> [TASK DIRECTIONS]: Using the listing below, report all lines holding the word "createdAt".

============

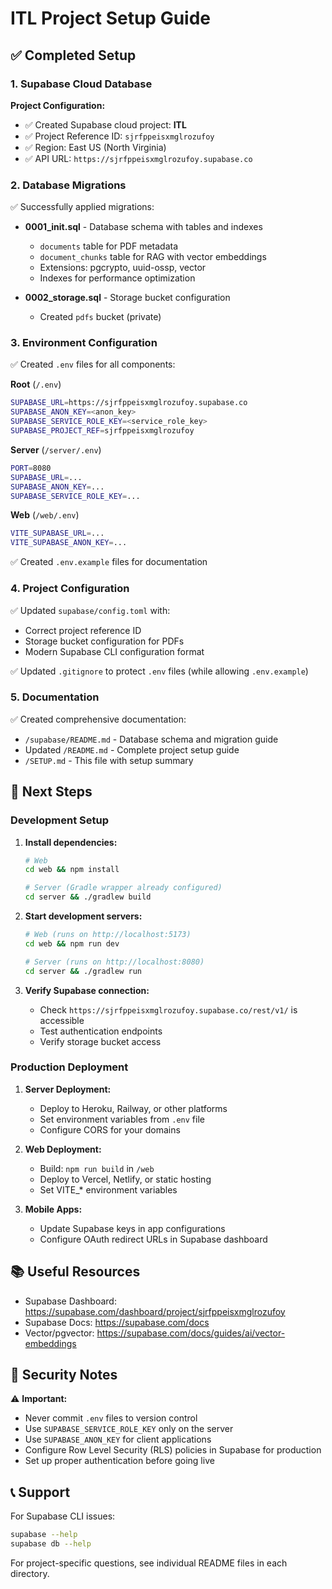 # ITL Project Setup Guide

## ✅ Completed Setup

### 1. Supabase Cloud Database

**Project Configuration:**
- ✅ Created Supabase cloud project: **ITL**
- ✅ Project Reference ID: `sjrfppeisxmglrozufoy`
- ✅ Region: East US (North Virginia)
- ✅ API URL: `https://sjrfppeisxmglrozufoy.supabase.co`

### 2. Database Migrations

✅ Successfully applied migrations:
- **0001_init.sql** - Database schema with tables and indexes
  - `documents` table for PDF metadata
  - `document_chunks` table for RAG with vector embeddings
  - Extensions: pgcrypto, uuid-ossp, vector
  - Indexes for performance optimization
  
- **0002_storage.sql** - Storage bucket configuration
  - Created `pdfs` bucket (private)

### 3. Environment Configuration

✅ Created `.env` files for all components:

**Root** (`/.env`)
```bash
SUPABASE_URL=https://sjrfppeisxmglrozufoy.supabase.co
SUPABASE_ANON_KEY=<anon_key>
SUPABASE_SERVICE_ROLE_KEY=<service_role_key>
SUPABASE_PROJECT_REF=sjrfppeisxmglrozufoy
```

**Server** (`/server/.env`)
```bash
PORT=8080
SUPABASE_URL=...
SUPABASE_ANON_KEY=...
SUPABASE_SERVICE_ROLE_KEY=...
```

**Web** (`/web/.env`)
```bash
VITE_SUPABASE_URL=...
VITE_SUPABASE_ANON_KEY=...
```

✅ Created `.env.example` files for documentation

### 4. Project Configuration

✅ Updated `supabase/config.toml` with:
- Correct project reference ID
- Storage bucket configuration for PDFs
- Modern Supabase CLI configuration format

✅ Updated `.gitignore` to protect `.env` files (while allowing `.env.example`)

### 5. Documentation

✅ Created comprehensive documentation:
- `/supabase/README.md` - Database schema and migration guide
- Updated `/README.md` - Complete project setup guide
- `/SETUP.md` - This file with setup summary

## 🚀 Next Steps

### Development Setup

1. **Install dependencies:**
   ```bash
   # Web
   cd web && npm install
   
   # Server (Gradle wrapper already configured)
   cd server && ./gradlew build
   ```

2. **Start development servers:**
   ```bash
   # Web (runs on http://localhost:5173)
   cd web && npm run dev
   
   # Server (runs on http://localhost:8080)
   cd server && ./gradlew run
   ```

3. **Verify Supabase connection:**
   - Check `https://sjrfppeisxmglrozufoy.supabase.co/rest/v1/` is accessible
   - Test authentication endpoints
   - Verify storage bucket access

### Production Deployment

1. **Server Deployment:**
   - Deploy to Heroku, Railway, or other platforms
   - Set environment variables from `.env` file
   - Configure CORS for your domains

2. **Web Deployment:**
   - Build: `npm run build` in `/web`
   - Deploy to Vercel, Netlify, or static hosting
   - Set VITE_* environment variables

3. **Mobile Apps:**
   - Update Supabase keys in app configurations
   - Configure OAuth redirect URLs in Supabase dashboard

## 📚 Useful Resources

- Supabase Dashboard: https://supabase.com/dashboard/project/sjrfppeisxmglrozufoy
- Supabase Docs: https://supabase.com/docs
- Vector/pgvector: https://supabase.com/docs/guides/ai/vector-embeddings

## 🔐 Security Notes

⚠️ **Important:**
- Never commit `.env` files to version control
- Use `SUPABASE_SERVICE_ROLE_KEY` only on the server
- Use `SUPABASE_ANON_KEY` for client applications
- Configure Row Level Security (RLS) policies in Supabase for production
- Set up proper authentication before going live

## 📞 Support

For Supabase CLI issues:
```bash
supabase --help
supabase db --help
```

For project-specific questions, see individual README files in each directory.

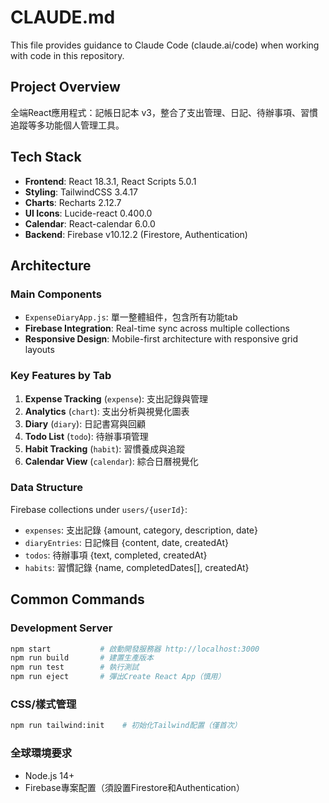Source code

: # CLAUDE.md

This file provides guidance to Claude Code (claude.ai/code) when working with code in this repository.

## Project Overview
全端React應用程式：記帳日記本 v3，整合了支出管理、日記、待辦事項、習慣追蹤等多功能個人管理工具。

## Tech Stack
- **Frontend**: React 18.3.1, React Scripts 5.0.1
- **Styling**: TailwindCSS 3.4.17
- **Charts**: Recharts 2.12.7
- **UI Icons**: Lucide-react 0.400.0
- **Calendar**: React-calendar 6.0.0
- **Backend**: Firebase v10.12.2 (Firestore, Authentication)

## Architecture

### Main Components
- `ExpenseDiaryApp.js`: 單一整體組件，包含所有功能tab
- **Firebase Integration**: Real-time sync across multiple collections
- **Responsive Design**: Mobile-first architecture with responsive grid layouts

### Key Features by Tab
1. **Expense Tracking** (`expense`): 支出記錄與管理
2. **Analytics** (`chart`): 支出分析與視覺化圖表
3. **Diary** (`diary`): 日記書寫與回顧
4. **Todo List** (`todo`): 待辦事項管理
5. **Habit Tracking** (`habit`): 習慣養成與追蹤
6. **Calendar View** (`calendar`): 綜合日曆視覺化

### Data Structure
Firebase collections under `users/{userId}`:
- `expenses`: 支出記錄 {amount, category, description, date}
- `diaryEntries`: 日記條目 {content, date, createdAt}
- `todos`: 待辦事項 {text, completed, createdAt}
- `habits`: 習慣記錄 {name, completedDates[], createdAt}

## Common Commands

### Development Server
```bash
npm start           # 啟動開發服務器 http://localhost:3000
npm run build       # 建置生產版本
npm run test        # 執行測試
npm run eject       # 彈出Create React App（慎用）
```

### CSS/樣式管理
```bash
npm run tailwind:init    # 初始化Tailwind配置（僅首次）
```

### 全球環境要求
- Node.js 14+
- Firebase專案配置（須設置Firestore和Authentication）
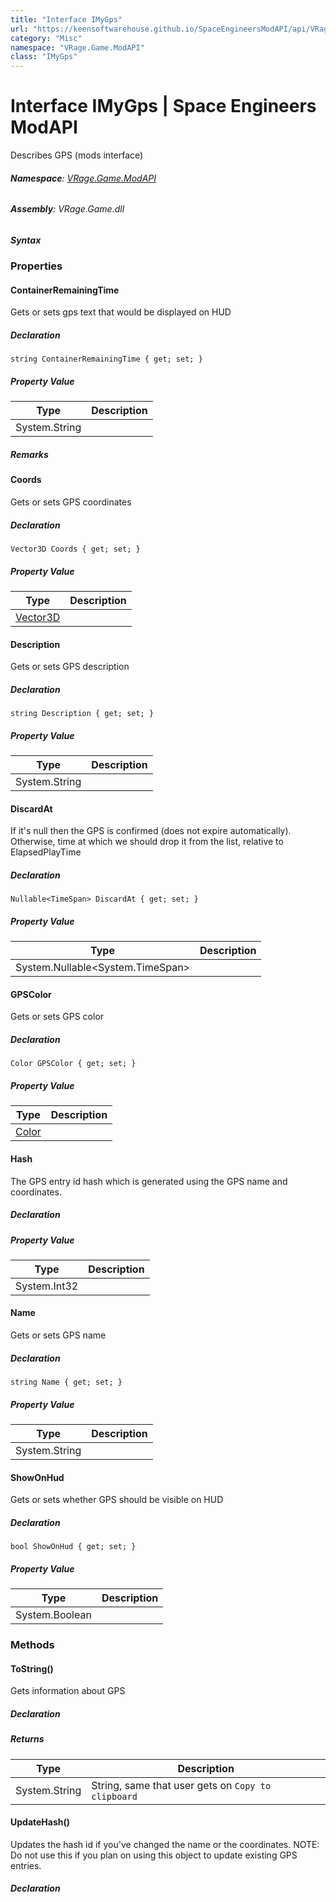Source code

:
 ```yaml
---
title: "Interface IMyGps"
url: "https://keensoftwarehouse.github.io/SpaceEngineersModAPI/api/VRage.Game.ModAPI.IMyGps.html"
category: "Misc"
namespace: "VRage.Game.ModAPI"
class: "IMyGps"
---
```


# Interface IMyGps | Space Engineers ModAPI

Describes GPS (mods interface)

###### **Namespace**: [VRage.Game.ModAPI](https://keensoftwarehouse.github.io/SpaceEngineersModAPI/api/VRage.Game.ModAPI.html)

###### **Assembly**: VRage.Game.dll

##### Syntax

### Properties

#### ContainerRemainingTime

Gets or sets gps text that would be displayed on HUD

##### Declaration

```
string ContainerRemainingTime { get; set; }
```

##### Property Value

| Type | Description |
| --- | --- |
| System.String |     |

##### Remarks

#### Coords

Gets or sets GPS coordinates

##### Declaration

```
Vector3D Coords { get; set; }
```

##### Property Value

| Type | Description |
| --- | --- |
| [Vector3D](https://keensoftwarehouse.github.io/SpaceEngineersModAPI/api/VRageMath.Vector3D.html) |     |

#### Description

Gets or sets GPS description

##### Declaration

```
string Description { get; set; }
```

##### Property Value

| Type | Description |
| --- | --- |
| System.String |     |

#### DiscardAt

If it's null then the GPS is confirmed (does not expire automatically). Otherwise, time at which we should drop it from the list, relative to ElapsedPlayTime

##### Declaration

```
Nullable<TimeSpan> DiscardAt { get; set; }
```

##### Property Value

| Type | Description |
| --- | --- |
| System.Nullable<System.TimeSpan\> |     |

#### GPSColor

Gets or sets GPS color

##### Declaration

```
Color GPSColor { get; set; }
```

##### Property Value

| Type | Description |
| --- | --- |
| [Color](https://keensoftwarehouse.github.io/SpaceEngineersModAPI/api/VRageMath.Color.html) |     |

#### Hash

The GPS entry id hash which is generated using the GPS name and coordinates.

##### Declaration

##### Property Value

| Type | Description |
| --- | --- |
| System.Int32 |     |

#### Name

Gets or sets GPS name

##### Declaration

```
string Name { get; set; }
```

##### Property Value

| Type | Description |
| --- | --- |
| System.String |     |

#### ShowOnHud

Gets or sets whether GPS should be visible on HUD

##### Declaration

```
bool ShowOnHud { get; set; }
```

##### Property Value

| Type | Description |
| --- | --- |
| System.Boolean |     |

### Methods

#### ToString()

Gets information about GPS

##### Declaration

##### Returns

| Type | Description |
| --- | --- |
| System.String | String, same that user gets on `Copy to clipboard` |

#### UpdateHash()

Updates the hash id if you've changed the name or the coordinates. NOTE: Do not use this if you plan on using this object to update existing GPS entries.

##### Declaration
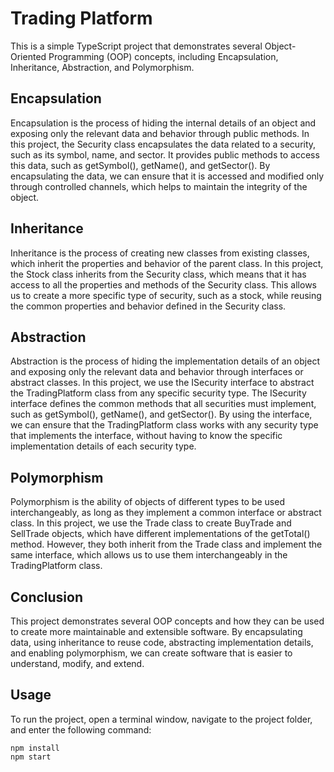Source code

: # Trading Platform
This is a simple TypeScript project that demonstrates several Object-Oriented Programming (OOP) concepts, including Encapsulation, Inheritance, Abstraction, and Polymorphism.

## Encapsulation
Encapsulation is the process of hiding the internal details of an object and exposing only the relevant data and behavior through public methods. In this project, the Security class encapsulates the data related to a security, such as its symbol, name, and sector. It provides public methods to access this data, such as getSymbol(), getName(), and getSector(). By encapsulating the data, we can ensure that it is accessed and modified only through controlled channels, which helps to maintain the integrity of the object.

## Inheritance
Inheritance is the process of creating new classes from existing classes, which inherit the properties and behavior of the parent class. In this project, the Stock class inherits from the Security class, which means that it has access to all the properties and methods of the Security class. This allows us to create a more specific type of security, such as a stock, while reusing the common properties and behavior defined in the Security class.

## Abstraction
Abstraction is the process of hiding the implementation details of an object and exposing only the relevant data and behavior through interfaces or abstract classes. In this project, we use the ISecurity interface to abstract the TradingPlatform class from any specific security type. The ISecurity interface defines the common methods that all securities must implement, such as getSymbol(), getName(), and getSector(). By using the interface, we can ensure that the TradingPlatform class works with any security type that implements the interface, without having to know the specific implementation details of each security type.

## Polymorphism
Polymorphism is the ability of objects of different types to be used interchangeably, as long as they implement a common interface or abstract class. In this project, we use the Trade class to create BuyTrade and SellTrade objects, which have different implementations of the getTotal() method. However, they both inherit from the Trade class and implement the same interface, which allows us to use them interchangeably in the TradingPlatform class.

## Conclusion
This project demonstrates several OOP concepts and how they can be used to create more maintainable and extensible software. By encapsulating data, using inheritance to reuse code, abstracting implementation details, and enabling polymorphism, we can create software that is easier to understand, modify, and extend.

## Usage
To run the project, open a terminal window, navigate to the project folder, and enter the following command:
```
npm install
npm start
```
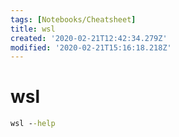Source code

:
 ```yaml
---
tags: [Notebooks/Cheatsheet]
title: wsl
created: '2020-02-21T12:42:34.279Z'
modified: '2020-02-21T15:16:18.218Z'
---
```


# wsl

```cmd
wsl --help
```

============

> [RESPONSE TO THIS TASK]:
- `diaryEntries`: 日記條目 {content, date, createdAt}
- `todos`: 待辦事項 {text, completed, createdAt}
- `habits`: 習慣記錄 {name, completedDates[], createdAt}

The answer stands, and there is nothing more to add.